━━━ PROVIDED DATA
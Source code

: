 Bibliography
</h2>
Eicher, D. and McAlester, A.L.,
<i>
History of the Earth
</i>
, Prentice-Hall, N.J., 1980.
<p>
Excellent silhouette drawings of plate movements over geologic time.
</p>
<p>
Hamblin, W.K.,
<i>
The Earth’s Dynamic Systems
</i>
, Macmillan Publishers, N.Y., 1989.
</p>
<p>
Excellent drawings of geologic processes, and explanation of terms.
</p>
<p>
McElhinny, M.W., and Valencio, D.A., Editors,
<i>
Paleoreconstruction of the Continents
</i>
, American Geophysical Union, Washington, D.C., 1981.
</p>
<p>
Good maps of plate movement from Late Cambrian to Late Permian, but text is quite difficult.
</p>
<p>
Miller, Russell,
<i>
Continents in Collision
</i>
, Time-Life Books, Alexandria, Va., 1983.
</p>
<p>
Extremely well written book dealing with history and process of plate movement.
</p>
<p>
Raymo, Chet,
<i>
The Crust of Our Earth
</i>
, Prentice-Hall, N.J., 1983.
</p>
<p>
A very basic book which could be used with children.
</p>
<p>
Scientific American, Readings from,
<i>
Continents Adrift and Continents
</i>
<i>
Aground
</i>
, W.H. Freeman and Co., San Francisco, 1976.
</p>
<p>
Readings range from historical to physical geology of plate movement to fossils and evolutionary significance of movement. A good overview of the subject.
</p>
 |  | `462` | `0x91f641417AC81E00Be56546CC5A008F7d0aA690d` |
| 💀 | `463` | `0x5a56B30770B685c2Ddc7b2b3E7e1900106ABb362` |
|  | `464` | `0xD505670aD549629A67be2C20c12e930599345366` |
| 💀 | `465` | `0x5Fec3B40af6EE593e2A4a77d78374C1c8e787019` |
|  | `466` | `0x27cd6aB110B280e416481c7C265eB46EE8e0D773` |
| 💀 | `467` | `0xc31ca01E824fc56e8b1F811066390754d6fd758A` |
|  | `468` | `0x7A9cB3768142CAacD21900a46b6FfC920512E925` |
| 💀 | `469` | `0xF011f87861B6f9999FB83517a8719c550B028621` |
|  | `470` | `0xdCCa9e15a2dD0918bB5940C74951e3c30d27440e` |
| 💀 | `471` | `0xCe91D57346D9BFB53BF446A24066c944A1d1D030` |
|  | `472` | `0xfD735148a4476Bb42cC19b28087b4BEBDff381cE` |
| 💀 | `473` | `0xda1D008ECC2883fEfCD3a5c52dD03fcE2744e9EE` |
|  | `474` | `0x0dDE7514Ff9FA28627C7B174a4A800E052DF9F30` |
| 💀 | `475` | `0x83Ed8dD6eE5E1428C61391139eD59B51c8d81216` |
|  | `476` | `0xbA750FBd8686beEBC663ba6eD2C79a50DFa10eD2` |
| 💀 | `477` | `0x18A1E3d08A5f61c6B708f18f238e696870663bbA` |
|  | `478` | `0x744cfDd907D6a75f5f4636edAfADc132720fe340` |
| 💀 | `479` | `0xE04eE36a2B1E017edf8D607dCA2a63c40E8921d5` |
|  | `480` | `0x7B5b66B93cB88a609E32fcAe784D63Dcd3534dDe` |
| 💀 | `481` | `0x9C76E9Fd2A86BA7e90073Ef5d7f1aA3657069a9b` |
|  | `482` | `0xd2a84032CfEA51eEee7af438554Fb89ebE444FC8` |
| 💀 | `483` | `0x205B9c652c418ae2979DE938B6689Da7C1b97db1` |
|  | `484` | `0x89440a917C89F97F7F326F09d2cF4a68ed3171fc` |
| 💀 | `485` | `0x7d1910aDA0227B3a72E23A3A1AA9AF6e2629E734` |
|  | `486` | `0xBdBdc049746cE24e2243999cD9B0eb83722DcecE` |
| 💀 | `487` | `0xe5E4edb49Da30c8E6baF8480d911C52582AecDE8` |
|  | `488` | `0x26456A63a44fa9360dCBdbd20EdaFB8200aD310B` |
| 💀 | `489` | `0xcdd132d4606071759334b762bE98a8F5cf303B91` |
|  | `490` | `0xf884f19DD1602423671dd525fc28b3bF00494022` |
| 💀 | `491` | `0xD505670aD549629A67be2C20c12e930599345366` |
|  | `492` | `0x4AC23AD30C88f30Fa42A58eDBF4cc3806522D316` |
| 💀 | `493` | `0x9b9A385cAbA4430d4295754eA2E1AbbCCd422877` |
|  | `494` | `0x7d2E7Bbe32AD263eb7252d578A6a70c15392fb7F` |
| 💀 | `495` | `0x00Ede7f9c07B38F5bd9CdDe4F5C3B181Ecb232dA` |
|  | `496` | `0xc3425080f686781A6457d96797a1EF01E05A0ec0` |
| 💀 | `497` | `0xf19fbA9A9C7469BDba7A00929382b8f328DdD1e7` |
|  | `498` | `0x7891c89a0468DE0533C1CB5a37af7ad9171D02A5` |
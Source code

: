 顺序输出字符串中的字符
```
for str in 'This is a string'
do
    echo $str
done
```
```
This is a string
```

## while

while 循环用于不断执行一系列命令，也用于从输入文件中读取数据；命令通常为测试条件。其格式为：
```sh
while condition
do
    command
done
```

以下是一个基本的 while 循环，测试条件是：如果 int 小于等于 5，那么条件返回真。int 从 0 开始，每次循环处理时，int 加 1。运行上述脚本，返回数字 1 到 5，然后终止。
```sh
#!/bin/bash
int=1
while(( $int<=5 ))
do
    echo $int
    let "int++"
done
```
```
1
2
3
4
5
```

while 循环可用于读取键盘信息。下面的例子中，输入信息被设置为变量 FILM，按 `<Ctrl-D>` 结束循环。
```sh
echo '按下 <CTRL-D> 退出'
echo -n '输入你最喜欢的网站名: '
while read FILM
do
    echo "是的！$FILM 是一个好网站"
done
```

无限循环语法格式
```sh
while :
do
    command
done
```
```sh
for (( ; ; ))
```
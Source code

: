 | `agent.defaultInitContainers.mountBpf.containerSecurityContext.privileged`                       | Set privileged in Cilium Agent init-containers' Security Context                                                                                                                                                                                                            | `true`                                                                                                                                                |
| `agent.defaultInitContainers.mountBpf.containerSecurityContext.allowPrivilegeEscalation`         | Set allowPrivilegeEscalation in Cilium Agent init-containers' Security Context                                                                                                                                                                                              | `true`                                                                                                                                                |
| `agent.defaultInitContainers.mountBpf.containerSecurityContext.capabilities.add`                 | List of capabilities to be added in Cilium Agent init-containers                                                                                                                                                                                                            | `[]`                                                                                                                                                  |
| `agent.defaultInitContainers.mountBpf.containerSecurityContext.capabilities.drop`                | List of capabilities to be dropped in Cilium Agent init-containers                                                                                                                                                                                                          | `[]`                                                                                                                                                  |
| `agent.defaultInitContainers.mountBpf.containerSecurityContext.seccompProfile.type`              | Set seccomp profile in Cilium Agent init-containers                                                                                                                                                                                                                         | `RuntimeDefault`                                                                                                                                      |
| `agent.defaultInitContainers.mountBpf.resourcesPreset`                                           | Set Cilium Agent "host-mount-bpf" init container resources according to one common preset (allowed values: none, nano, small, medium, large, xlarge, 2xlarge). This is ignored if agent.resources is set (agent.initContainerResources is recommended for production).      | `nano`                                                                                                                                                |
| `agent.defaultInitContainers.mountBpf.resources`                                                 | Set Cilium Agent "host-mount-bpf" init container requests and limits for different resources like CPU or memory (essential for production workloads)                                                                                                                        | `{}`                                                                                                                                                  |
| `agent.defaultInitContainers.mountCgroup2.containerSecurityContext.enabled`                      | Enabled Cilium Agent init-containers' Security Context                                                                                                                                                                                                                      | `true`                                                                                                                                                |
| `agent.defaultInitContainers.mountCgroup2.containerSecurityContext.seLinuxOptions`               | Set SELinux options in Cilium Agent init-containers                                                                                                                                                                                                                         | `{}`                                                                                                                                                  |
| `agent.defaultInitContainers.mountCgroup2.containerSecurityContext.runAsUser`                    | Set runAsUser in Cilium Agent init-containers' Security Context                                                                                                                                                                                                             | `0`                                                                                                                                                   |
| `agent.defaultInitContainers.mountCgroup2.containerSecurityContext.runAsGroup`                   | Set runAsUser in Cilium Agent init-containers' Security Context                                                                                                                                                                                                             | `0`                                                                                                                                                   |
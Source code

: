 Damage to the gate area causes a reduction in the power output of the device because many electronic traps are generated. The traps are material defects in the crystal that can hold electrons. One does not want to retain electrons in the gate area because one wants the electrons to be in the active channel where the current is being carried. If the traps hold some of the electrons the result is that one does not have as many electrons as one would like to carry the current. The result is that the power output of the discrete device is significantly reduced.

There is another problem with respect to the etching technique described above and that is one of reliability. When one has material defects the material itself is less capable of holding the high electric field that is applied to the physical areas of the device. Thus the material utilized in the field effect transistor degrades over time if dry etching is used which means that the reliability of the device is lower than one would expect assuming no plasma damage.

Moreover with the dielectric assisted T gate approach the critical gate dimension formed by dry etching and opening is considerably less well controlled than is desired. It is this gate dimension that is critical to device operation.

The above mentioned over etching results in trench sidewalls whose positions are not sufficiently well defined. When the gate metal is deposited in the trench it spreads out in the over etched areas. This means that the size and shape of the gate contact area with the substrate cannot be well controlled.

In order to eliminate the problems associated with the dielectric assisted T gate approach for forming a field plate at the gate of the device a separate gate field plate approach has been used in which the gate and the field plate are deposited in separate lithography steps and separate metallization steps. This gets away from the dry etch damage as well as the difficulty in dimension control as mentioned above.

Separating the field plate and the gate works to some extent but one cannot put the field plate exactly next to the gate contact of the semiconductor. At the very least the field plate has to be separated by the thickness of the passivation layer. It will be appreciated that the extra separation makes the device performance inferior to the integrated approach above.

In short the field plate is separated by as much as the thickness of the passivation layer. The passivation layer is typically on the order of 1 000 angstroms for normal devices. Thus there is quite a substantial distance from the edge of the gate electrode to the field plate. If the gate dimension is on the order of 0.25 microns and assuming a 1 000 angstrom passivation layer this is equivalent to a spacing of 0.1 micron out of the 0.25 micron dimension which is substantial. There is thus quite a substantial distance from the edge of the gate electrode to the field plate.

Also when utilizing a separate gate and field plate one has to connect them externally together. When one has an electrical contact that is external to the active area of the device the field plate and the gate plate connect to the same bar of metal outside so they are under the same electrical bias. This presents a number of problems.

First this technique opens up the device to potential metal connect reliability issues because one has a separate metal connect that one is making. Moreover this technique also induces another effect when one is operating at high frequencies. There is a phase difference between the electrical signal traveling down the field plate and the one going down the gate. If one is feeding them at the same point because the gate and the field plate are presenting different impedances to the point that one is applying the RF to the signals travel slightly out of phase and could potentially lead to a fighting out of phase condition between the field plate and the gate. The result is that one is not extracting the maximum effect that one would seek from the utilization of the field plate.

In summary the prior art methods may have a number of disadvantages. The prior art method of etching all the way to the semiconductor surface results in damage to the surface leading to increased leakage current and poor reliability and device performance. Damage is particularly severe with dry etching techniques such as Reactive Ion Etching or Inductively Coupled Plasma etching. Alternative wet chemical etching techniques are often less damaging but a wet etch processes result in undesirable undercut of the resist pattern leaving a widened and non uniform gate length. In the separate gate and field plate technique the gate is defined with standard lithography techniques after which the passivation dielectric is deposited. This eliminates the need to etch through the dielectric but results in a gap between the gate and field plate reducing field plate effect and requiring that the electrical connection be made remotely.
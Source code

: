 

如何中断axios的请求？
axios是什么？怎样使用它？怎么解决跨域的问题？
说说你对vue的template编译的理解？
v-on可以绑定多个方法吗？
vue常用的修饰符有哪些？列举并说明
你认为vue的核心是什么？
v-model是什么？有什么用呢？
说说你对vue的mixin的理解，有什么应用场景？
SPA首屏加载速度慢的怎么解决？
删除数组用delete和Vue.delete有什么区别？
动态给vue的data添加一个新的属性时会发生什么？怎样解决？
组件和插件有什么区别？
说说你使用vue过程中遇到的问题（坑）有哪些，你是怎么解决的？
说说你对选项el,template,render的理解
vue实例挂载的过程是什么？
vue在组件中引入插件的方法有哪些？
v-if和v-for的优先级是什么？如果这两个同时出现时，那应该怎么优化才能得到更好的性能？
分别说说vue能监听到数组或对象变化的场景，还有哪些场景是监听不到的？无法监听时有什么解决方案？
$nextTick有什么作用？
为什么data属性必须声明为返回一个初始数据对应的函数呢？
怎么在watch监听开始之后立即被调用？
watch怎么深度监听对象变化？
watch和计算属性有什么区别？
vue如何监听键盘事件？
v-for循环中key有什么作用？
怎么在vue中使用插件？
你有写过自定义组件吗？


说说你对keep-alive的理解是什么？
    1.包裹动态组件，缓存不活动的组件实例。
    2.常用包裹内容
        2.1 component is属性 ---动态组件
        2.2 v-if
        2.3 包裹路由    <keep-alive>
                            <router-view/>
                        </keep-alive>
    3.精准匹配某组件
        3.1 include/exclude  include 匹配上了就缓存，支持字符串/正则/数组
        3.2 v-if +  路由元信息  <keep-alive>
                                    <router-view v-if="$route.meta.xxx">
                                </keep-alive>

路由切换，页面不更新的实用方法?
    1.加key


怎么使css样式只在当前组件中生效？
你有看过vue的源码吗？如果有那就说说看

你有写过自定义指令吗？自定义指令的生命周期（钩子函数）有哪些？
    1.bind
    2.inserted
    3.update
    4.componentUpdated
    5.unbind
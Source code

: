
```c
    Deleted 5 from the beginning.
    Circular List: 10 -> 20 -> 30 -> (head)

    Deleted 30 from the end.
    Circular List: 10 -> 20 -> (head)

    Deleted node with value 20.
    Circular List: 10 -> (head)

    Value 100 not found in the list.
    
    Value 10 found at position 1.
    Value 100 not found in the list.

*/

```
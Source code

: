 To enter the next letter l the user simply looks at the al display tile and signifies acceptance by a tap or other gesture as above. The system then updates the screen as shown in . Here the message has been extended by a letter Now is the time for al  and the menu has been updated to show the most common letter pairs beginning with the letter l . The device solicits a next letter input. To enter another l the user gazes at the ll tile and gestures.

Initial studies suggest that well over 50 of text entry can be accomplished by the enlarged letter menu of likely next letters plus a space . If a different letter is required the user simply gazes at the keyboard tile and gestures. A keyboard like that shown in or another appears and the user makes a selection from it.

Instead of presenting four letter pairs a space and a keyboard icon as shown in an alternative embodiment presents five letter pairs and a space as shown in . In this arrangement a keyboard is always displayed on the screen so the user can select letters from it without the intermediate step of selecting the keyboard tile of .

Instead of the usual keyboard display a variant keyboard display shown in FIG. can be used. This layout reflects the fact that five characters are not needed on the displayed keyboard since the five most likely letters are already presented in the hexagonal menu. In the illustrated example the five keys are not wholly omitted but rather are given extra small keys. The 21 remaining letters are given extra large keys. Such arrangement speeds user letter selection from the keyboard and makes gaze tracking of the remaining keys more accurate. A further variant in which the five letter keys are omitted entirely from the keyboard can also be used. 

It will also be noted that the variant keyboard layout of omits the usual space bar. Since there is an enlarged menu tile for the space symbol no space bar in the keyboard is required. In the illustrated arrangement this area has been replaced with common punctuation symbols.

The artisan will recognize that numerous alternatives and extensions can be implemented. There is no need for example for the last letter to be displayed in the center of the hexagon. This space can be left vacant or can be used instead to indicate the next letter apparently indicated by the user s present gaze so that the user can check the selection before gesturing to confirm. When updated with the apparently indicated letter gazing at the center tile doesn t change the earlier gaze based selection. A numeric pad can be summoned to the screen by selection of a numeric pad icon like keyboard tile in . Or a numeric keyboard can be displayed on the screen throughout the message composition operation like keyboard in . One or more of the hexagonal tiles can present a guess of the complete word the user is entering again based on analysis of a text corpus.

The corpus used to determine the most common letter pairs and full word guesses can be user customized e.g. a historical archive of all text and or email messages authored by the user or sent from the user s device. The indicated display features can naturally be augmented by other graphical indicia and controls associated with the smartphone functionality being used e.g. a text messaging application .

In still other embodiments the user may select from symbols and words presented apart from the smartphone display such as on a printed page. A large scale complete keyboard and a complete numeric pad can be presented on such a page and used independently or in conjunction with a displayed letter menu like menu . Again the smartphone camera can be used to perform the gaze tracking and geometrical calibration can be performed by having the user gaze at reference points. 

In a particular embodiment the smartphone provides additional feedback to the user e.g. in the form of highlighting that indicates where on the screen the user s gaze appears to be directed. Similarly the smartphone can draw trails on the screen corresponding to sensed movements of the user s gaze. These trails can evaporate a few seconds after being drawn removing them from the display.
━━━━━━
WHAT THIS TASK INVOLVES:
Wherever the string "movements" appears in the entries above, return the line it appears on.

RESPONSE TO THIS TASK:
Excellent silhouette drawings of plate movements over geologic time.
In a particular embodiment the smartphone provides additional feedback to the user e.g. in the form of highlighting that indicates where on the screen the user s gaze appears to be directed. Similarly the smartphone can draw trails on the screen corresponding to sensed movements of the user s gaze. These trails can evaporate a few seconds after being drawn removing them from the display.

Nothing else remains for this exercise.